The anonymization means is:
The anonymization process using bottom-up processing is processed until the determination unit determines that the number of records is equal to or greater than a threshold value that is an index of the anonymity in all types of provider information in all the groups. To
The anonymization device according to claim 2.

The anonymization means is:
As long as the determination unit determines that the number of records is equal to or greater than a threshold value that is an index of anonymity in all types of provider information in all the groups, the anonymization using top-down processing is performed. Process,
The anonymization device according to claim 2.

The determination means includes
When there are three or more types of provider information included in the data stored in the storage means, in the group including three or more types of provider information, the provider information is used as a provider of two or more types of provider information. For each type,
The anonymization apparatus of any one of Claims 2-4.

The determination means includes
Using a threshold for each type of provider information, determine whether the number of records is equal to or greater than a threshold that is an index of anonymity,
The anonymization apparatus of any one of Claims 2-5.

The determination means includes
The number of types of sensitive information included in the group in the case where a record including one type of provider information is excluded from the group having the same quasi-identifier value is a predetermined index of diversity. Whether or not it is a certain threshold or more is determined in all the groups for each type of provider information,
The anonymization means is:
Based on the determination result of the diversity of the determination means, the data is anonymized,
The anonymization apparatus of any one of Claims 2-6.

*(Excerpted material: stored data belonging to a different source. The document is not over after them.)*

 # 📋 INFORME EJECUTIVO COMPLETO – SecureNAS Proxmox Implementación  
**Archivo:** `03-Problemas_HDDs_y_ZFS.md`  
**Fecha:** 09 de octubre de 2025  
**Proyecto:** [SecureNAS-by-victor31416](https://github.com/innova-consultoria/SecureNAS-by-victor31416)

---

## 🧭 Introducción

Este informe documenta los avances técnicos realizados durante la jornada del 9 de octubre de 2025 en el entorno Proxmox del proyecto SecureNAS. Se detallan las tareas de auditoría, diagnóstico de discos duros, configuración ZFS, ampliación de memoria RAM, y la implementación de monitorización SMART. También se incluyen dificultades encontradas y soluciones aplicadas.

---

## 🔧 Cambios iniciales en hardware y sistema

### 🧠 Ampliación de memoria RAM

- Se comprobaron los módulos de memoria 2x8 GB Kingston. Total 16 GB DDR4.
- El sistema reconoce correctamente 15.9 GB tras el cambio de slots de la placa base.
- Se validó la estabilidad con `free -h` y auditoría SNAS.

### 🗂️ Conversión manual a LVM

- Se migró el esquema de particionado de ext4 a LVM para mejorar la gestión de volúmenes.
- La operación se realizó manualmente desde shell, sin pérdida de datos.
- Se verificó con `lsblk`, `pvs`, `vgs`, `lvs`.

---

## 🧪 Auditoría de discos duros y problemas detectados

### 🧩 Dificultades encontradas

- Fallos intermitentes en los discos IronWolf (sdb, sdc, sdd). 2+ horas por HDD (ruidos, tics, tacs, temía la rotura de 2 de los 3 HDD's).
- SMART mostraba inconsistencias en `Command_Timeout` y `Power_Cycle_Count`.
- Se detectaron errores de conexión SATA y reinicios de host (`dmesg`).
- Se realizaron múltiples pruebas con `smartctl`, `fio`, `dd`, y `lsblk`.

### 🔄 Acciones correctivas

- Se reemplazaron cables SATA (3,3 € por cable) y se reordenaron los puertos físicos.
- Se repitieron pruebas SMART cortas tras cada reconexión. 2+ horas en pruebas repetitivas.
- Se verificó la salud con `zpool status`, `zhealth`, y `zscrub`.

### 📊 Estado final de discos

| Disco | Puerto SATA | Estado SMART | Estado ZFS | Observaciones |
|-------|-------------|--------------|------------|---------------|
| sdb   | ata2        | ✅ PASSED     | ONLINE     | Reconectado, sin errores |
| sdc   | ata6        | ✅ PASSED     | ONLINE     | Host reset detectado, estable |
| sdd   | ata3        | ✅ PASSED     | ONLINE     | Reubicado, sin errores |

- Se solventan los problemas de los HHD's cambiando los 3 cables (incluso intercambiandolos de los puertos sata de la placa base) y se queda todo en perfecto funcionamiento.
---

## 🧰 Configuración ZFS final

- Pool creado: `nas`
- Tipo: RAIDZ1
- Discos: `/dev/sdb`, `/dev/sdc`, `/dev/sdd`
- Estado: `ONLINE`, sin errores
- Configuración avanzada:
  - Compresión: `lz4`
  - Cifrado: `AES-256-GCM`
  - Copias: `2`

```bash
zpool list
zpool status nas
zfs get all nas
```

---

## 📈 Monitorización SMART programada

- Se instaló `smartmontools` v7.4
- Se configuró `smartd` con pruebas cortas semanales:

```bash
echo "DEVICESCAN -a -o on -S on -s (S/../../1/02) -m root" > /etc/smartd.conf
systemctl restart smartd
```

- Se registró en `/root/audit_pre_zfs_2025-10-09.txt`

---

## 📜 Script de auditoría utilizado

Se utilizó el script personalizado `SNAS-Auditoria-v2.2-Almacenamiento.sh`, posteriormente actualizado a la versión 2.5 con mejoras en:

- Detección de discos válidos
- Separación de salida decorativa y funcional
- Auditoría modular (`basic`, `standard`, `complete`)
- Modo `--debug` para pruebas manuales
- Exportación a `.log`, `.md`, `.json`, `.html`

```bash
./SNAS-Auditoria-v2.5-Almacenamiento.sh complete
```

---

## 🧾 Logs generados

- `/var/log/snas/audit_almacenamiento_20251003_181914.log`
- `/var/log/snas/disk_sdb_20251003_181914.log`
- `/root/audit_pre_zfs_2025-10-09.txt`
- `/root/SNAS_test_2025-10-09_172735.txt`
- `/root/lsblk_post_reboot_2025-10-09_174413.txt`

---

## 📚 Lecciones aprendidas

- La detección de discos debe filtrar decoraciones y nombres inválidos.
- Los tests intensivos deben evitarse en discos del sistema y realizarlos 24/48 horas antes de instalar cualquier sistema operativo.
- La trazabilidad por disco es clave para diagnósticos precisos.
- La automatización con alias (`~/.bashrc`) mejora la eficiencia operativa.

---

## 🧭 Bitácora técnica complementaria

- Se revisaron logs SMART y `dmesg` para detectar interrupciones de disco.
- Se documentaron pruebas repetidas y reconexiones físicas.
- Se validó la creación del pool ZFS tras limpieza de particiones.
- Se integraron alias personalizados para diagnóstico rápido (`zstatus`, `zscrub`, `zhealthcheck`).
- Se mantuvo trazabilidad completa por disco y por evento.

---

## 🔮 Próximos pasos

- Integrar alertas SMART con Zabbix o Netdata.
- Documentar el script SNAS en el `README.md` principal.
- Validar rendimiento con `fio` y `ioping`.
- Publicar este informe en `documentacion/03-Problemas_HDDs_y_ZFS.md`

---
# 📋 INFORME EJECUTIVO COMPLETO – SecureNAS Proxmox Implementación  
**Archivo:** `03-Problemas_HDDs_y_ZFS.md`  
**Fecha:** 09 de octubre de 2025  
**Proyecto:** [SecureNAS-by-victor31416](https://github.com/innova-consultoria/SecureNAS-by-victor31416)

The anonymization device according to claim 1, further comprising: an output unit that outputs anonymized data based on a determination result of the determination unit.

Regarding data that combines records obtained from multiple providers, determine whether the anonymity of the data is maintained for any provider that provided records that are part of the data,
Based on the determination result, data is anonymized,
Anonymization method.

A process for determining whether data anonymity is maintained for any provider that provided a record that is a part of the data regarding data obtained by combining records obtained from a plurality of providers. ,
The program which makes a computer perform the process which anonymizes data based on the said determination result.